Somali pirates launched fewer successful attacks on commercial shipping in 2011. European Union nations want that trend to continue through 2012 and beyond. Last week, EU nations agreed to let their military forces patrolling the Somali coast conduct strikes on pirate facilities up to two kilometers inland. Attacking pirate bases represents a significant change in military policy but is in line with more aggressive counter-piracy measures being implemented in areas subject to Somali pirate attacks.
Escalation has always been a military option. Resistance has thwarted previous pirate attacks.
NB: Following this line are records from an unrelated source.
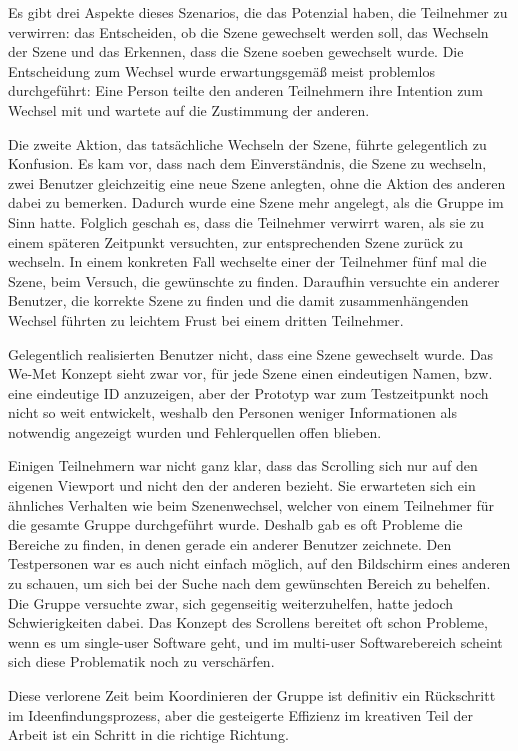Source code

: \begin{itemize}
	Es gibt drei Aspekte dieses Szenarios, die das Potenzial haben, die Teilnehmer zu verwirren: das Entscheiden, ob die Szene gewechselt werden soll, das Wechseln der Szene und das Erkennen, dass die Szene soeben gewechselt wurde. Die Entscheidung zum Wechsel wurde erwartungsgemäß meist problemlos durchgeführt: Eine Person teilte den anderen Teilnehmern ihre Intention zum Wechsel mit und wartete auf die Zustimmung der anderen.
	
	Die zweite Aktion, das tatsächliche Wechseln der Szene, führte gelegentlich zu Konfusion. Es kam vor, dass nach dem Einverständnis, die Szene zu wechseln, zwei Benutzer gleichzeitig eine neue Szene anlegten, ohne die Aktion des anderen dabei zu bemerken. Dadurch wurde eine Szene mehr angelegt, als die Gruppe im Sinn hatte. Folglich geschah es, dass die Teilnehmer verwirrt waren, als sie zu einem späteren Zeitpunkt versuchten, zur entsprechenden Szene zurück zu wechseln. In einem konkreten Fall wechselte einer der Teilnehmer fünf mal die Szene, beim Versuch, die gewünschte zu finden. Daraufhin versuchte ein anderer Benutzer, die korrekte Szene zu finden und die damit zusammenhängenden Wechsel führten zu leichtem Frust bei einem dritten Teilnehmer.
	
	Gelegentlich realisierten Benutzer nicht, dass eine Szene gewechselt wurde. Das We-Met Konzept sieht zwar vor, für jede Szene einen eindeutigen Namen, bzw. eine eindeutige ID anzuzeigen, aber der Prototyp war zum Testzeitpunkt noch nicht so weit entwickelt, weshalb den Personen weniger Informationen als notwendig angezeigt wurden und Fehlerquellen offen blieben.
	
	Einigen Teilnehmern war nicht ganz klar, dass das Scrolling sich nur auf den eigenen Viewport und nicht den der anderen bezieht. Sie erwarteten sich ein ähnliches Verhalten wie beim Szenenwechsel, welcher von einem Teilnehmer für die gesamte Gruppe durchgeführt wurde. Deshalb gab es oft Probleme die Bereiche zu finden, in denen gerade ein anderer Benutzer zeichnete. Den Testpersonen war es auch nicht einfach möglich, auf den Bildschirm eines anderen zu schauen, um sich bei der Suche nach dem gewünschten Bereich zu behelfen. Die Gruppe versuchte zwar, sich gegenseitig weiterzuhelfen, hatte jedoch Schwierigkeiten dabei. Das Konzept des Scrollens bereitet oft schon Probleme, wenn es um single-user Software geht, und im multi-user Softwarebereich scheint sich diese Problematik noch zu verschärfen.
	
	Diese verlorene Zeit beim Koordinieren der Gruppe ist definitiv ein Rückschritt im Ideenfindungsprozess, aber die gesteigerte Effizienz im kreativen Teil der Arbeit ist ein Schritt in die richtige Richtung.
\end{itemize}

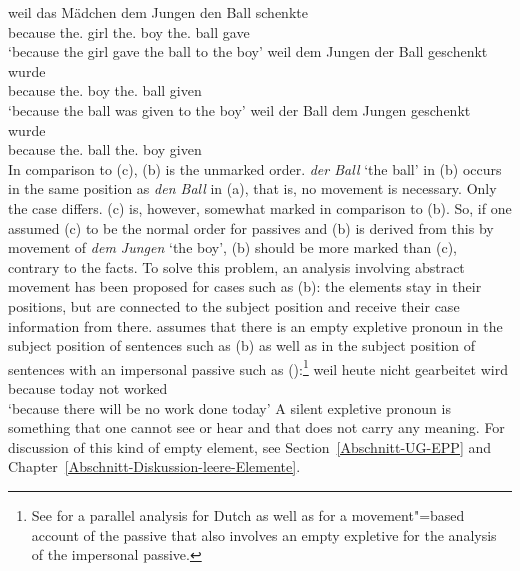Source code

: \eal
\label{ex-passive-German-no-movement}
\ex 
\gll weil das Mädchen dem Jungen den Ball schenkte\\
     because the.\nom{} girl the.\dat{} boy the.\acc{} ball gave\\
\glt `because the girl gave the ball to the boy'
\ex 
\gll weil dem Jungen der Ball geschenkt wurde\\
     because the.\dat{} boy the.\nom{} ball given \AUX\\
\glt `because the ball was given to the boy'
\ex 
\gll weil der Ball dem Jungen geschenkt wurde\\
     because the.\nom{} ball the.\dat{} boy given \AUX\\
\zl
In comparison to (c), (b) is the unmarked order. \emph{der Ball} `the ball' in (b) occurs
in the same position as \emph{den Ball} in (a), that is, no movement is necessary. Only the case differs.
(c) is, however, somewhat marked in comparison to (b). So, if one assumed (c) to
be the normal order for passives and (b) is derived from this by movement of \emph{dem
  Jungen} `the boy', (b) should be more marked than (c), contrary to the facts. To
solve this problem, an analysis involving abstract movement has been proposed for
cases such as (b): the elements stay in their positions, but are connected to
the subject position and receive their case information from there. \parencites[155--157]{Grewendorf88a}[]{Grewendorf93}
assumes that there is an empty expletive pronoun
in the subject position of sentences such as (b) as well as in the subject position of sentences with an
impersonal passive such as ():\footnote{%
	See  for a parallel analysis for Dutch as well as 
	 for a movement"=based account of the passive that also involves an
        empty expletive for the analysis of the impersonal passive.
}
\ea
\gll weil heute nicht gearbeitet wird\\
	 because today not worked \AUX\\
\glt `because there will be no work done today'
\z
A silent expletive pronoun is something that one cannot see or hear and that does not carry any meaning. For discussion of 
this kind of empty element, see Section~\ref{Abschnitt-UG-EPP} and Chapter~\ref{Abschnitt-Diskussion-leere-Elemente}.

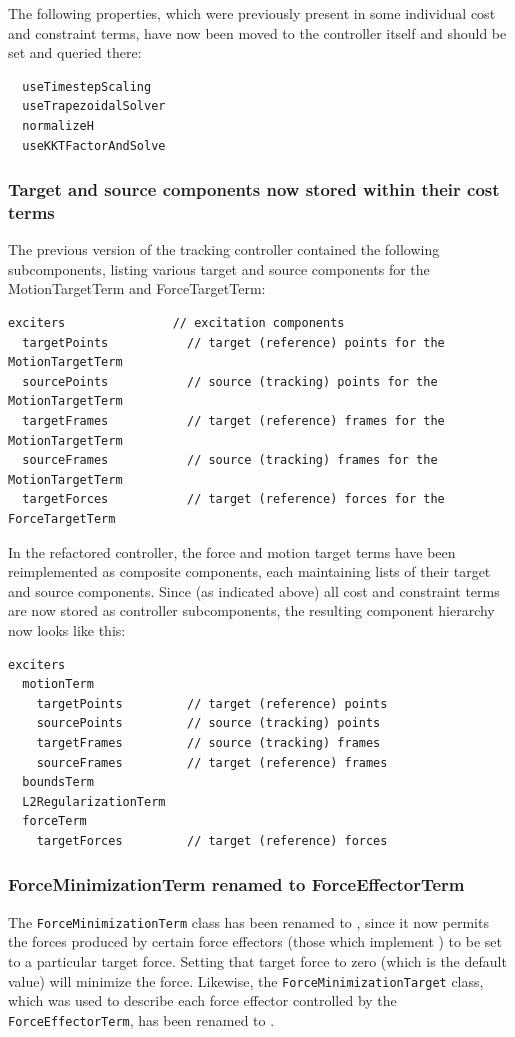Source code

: \documentclass{article}
\begin{document}
The following properties, which were previously present in some
individual cost and constraint terms, have now been moved to the
controller itself and should be set and queried there:
%
\begin{verbatim}
  useTimestepScaling
  useTrapezoidalSolver
  normalizeH 
  useKKTFactorAndSolve
\end{verbatim}
%

\subsubsection*{Target and source components now stored 
within their cost terms}

The previous version of the tracking controller contained the
following subcomponents, listing various target and source components
for the MotionTargetTerm and ForceTargetTerm:
%
\begin{lstlisting}[]
  exciters               // excitation components
  targetPoints           // target (reference) points for the MotionTargetTerm
  sourcePoints           // source (tracking) points for the MotionTargetTerm
  targetFrames           // target (reference) frames for the MotionTargetTerm
  sourceFrames           // source (tracking) frames for the MotionTargetTerm
  targetForces           // target (reference) forces for the ForceTargetTerm
\end{lstlisting}
%
In the refactored controller, the force and motion target terms have
been reimplemented as composite components, each maintaining lists of
their target and source components. Since (as indicated above) all
cost and constraint terms are now stored as controller subcomponents,
the resulting component hierarchy now looks like this:
%
\begin{lstlisting}[]
  exciters
  motionTerm
    targetPoints         // target (reference) points
    sourcePoints         // source (tracking) points 
    targetFrames         // source (tracking) frames 
    sourceFrames         // target (reference) frames
  boundsTerm
  L2RegularizationTerm
  forceTerm
    targetForces         // target (reference) forces
\end{lstlisting}
%

\subsubsection*{ForceMinimizationTerm renamed to ForceEffectorTerm}

The {\tt ForceMinimizationTerm} class has been renamed to
, since it now
permits the forces produced by certain force effectors (those which
implement ) to
be set to a particular target force. Setting that target force to zero
(which is the default value) will minimize the force. Likewise, the
{\tt ForceMinimizationTarget} class, which was used to describe each
force effector controlled by the {\tt ForceEffectorTerm}, has been
renamed to .
\end{document}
In 2005, Somali pirates attacked the cruise ship Seabourn Spirit. Despite damaging the civilian liner with automatic rifle fire and rocket-propelled grenades, the pirate attack failed. Why? The crew resisted. They used the ship's wake to jostle the pirate speedboats then employed a non-lethal but ear-drum rattling sonic weapon. The pirates withdrew -- to attack easier prey at a more opportune moment.
International forces patrolling off the coast have counterattacked at sea. The most spectacular example occurred three years ago, when a U.S. Navy SEAL team killed three pirates who had taken an American merchant ship captain hostage. At least one pirate had a weapon pointed at the hostage when the SEALs fired. The successful rescue was a near thing.
A Danish Navy rescue attempt in February 2012 did not end as well. Somali pirates seized an Iranian vessel and took 18 hostages. A Danish warship followed the ship toward Somalia, then ordered the pirates to surrender -- an order indicative of the anti-piracy patrol's increasingly firm response to attacks. They refused. The Danes boarded the freighter. Two hostages died in the incident.
Firmness, however, has benefits. StrategyPage.com noted in a report last month that "anti-piracy patrol and ship operators have become more efficient at dealing with pirates." Improved detection techniques and evasive maneuvers have made it "harder for pirates to even get into position to make an attack."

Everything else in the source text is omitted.